# YOUR OBJECTIVE
What is needed here is an exact copy of all the records below.

Saved entries:
------------------------------------

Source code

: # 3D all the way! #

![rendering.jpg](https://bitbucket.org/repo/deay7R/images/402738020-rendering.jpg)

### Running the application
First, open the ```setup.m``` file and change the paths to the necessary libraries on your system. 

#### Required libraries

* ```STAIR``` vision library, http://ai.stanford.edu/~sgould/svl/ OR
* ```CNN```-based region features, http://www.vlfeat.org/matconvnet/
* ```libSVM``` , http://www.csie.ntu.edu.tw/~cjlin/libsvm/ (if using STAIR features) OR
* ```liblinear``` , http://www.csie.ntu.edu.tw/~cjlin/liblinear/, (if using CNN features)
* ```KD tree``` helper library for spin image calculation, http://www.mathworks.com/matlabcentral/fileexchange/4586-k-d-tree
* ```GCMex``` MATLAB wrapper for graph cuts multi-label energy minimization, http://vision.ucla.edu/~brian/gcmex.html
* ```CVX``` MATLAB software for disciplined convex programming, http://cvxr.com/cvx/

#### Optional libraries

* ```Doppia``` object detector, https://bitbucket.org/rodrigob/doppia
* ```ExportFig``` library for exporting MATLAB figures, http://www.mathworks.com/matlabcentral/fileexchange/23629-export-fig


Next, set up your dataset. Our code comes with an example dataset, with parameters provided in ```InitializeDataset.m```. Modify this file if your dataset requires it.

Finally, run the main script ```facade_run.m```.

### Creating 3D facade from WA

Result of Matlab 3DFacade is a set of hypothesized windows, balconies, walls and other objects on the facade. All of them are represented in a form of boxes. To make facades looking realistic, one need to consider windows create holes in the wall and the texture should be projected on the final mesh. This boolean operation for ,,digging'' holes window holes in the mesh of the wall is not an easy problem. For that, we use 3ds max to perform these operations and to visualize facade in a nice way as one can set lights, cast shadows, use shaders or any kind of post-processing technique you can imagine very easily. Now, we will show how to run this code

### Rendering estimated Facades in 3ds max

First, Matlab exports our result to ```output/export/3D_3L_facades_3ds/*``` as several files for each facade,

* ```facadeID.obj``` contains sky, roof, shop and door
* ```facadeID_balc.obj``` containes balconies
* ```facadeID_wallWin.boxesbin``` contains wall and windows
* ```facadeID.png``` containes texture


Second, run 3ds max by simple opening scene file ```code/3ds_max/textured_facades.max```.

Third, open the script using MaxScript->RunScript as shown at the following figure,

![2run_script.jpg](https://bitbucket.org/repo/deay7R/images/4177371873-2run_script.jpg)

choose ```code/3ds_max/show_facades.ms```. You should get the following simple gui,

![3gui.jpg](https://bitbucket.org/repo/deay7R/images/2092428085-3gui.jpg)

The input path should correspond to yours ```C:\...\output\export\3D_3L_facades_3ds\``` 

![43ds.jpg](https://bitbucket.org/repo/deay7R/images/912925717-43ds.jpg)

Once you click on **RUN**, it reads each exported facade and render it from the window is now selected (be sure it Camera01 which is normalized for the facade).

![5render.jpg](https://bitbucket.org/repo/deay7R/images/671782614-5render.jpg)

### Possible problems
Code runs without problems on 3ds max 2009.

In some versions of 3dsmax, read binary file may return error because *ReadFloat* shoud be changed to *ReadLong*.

------------------------------------

# RESPONSE AREA
Source code

: # 3D all the way! #

![rendering.jpg](https://bitbucket.org/repo/deay7R/images/402738020-rendering.jpg)

### Running the application
First, open the ```setup.m``` file and change the paths to the necessary libraries on your system. 

#### Required libraries

* ```STAIR``` vision library, http://ai.stanford.edu/~sgould/svl/ OR
* ```CNN```-based region features, http://www.vlfeat.org/matconvnet/
* ```libSVM``` , http://www.csie.ntu.edu.tw/~cjlin/libsvm/ (if using STAIR features) OR
* ```liblinear``` , http://www.csie.ntu.edu.tw/~cjlin/liblinear/, (if using CNN features)
* ```KD tree``` helper library for spin image calculation, http://www.mathworks.com/matlabcentral/fileexchange/4586-k-d-tree
* ```GCMex``` MATLAB wrapper for graph cuts multi-label energy minimization, http://vision.ucla.edu/~brian/gcmex.html
* ```CVX``` MATLAB software for disciplined convex programming, http://cvxr.com/cvx/

#### Optional libraries

* ```Doppia``` object detector, https://bitbucket.org/rodrigob/doppia
* ```ExportFig``` library for exporting MATLAB figures, http://www.mathworks.com/matlabcentral/fileexchange/23629-export-fig


Next, set up your dataset. Our code comes with an example dataset, with parameters provided in ```InitializeDataset.m```. Modify this file if your dataset requires it.

Finally, run the main script ```facade_run.m```.

### Creating 3D facade from WA

Result of Matlab 3DFacade is a set of hypothesized windows, balconies, walls and other objects on the facade. All of them are represented in a form of boxes. To make facades looking realistic, one need to consider windows create holes in the wall and the texture should be projected on the final mesh. This boolean operation for ,,digging'' holes window holes in the mesh of the wall is not an easy problem. For that, we use 3ds max to perform these operations and to visualize facade in a nice way as one can set lights, cast shadows, use shaders or any kind of post-processing technique you can imagine very easily. Now, we will show how to run this code

### Rendering estimated Facades in 3ds max

First, Matlab exports our result to ```output/export/3D_3L_facades_3ds/*``` as several files for each facade,

* ```facadeID.obj``` contains sky, roof, shop and door
* ```facadeID_balc.obj``` containes balconies
* ```facadeID_wallWin.boxesbin``` contains wall and windows
* ```facadeID.png``` containes texture


Second, run 3ds max by simple opening scene file ```code/3ds_max/textured_facades.max```.

Third, open the script using MaxScript->RunScript as shown at the following figure,

![2run_script.jpg](https://bitbucket.org/repo/deay7R/images/4177371873-2run_script.jpg)

choose ```code/3ds_max/show_facades.ms```. You should get the following simple gui,

![3gui.jpg](https://bitbucket.org/repo/deay7R/images/2092428085-3gui.jpg)

The input path should correspond to yours ```C:\...\output\export\3D_3L_facades_3ds\``` 

![43ds.jpg](https://bitbucket.org/repo/deay7R/images/912925717-43ds.jpg)

Once you click on **RUN**, it reads each exported facade and render it from the window is now selected (be sure it Camera01 which is normalized for the facade).

![5render.jpg](https://bitbucket.org/repo/deay7R/images/671782614-5render.jpg)

### Possible problems
Code runs without problems on 3ds max 2009.

In some versions of 3dsmax, read binary file may return error because *ReadFloat* shoud be changed to *ReadLong*.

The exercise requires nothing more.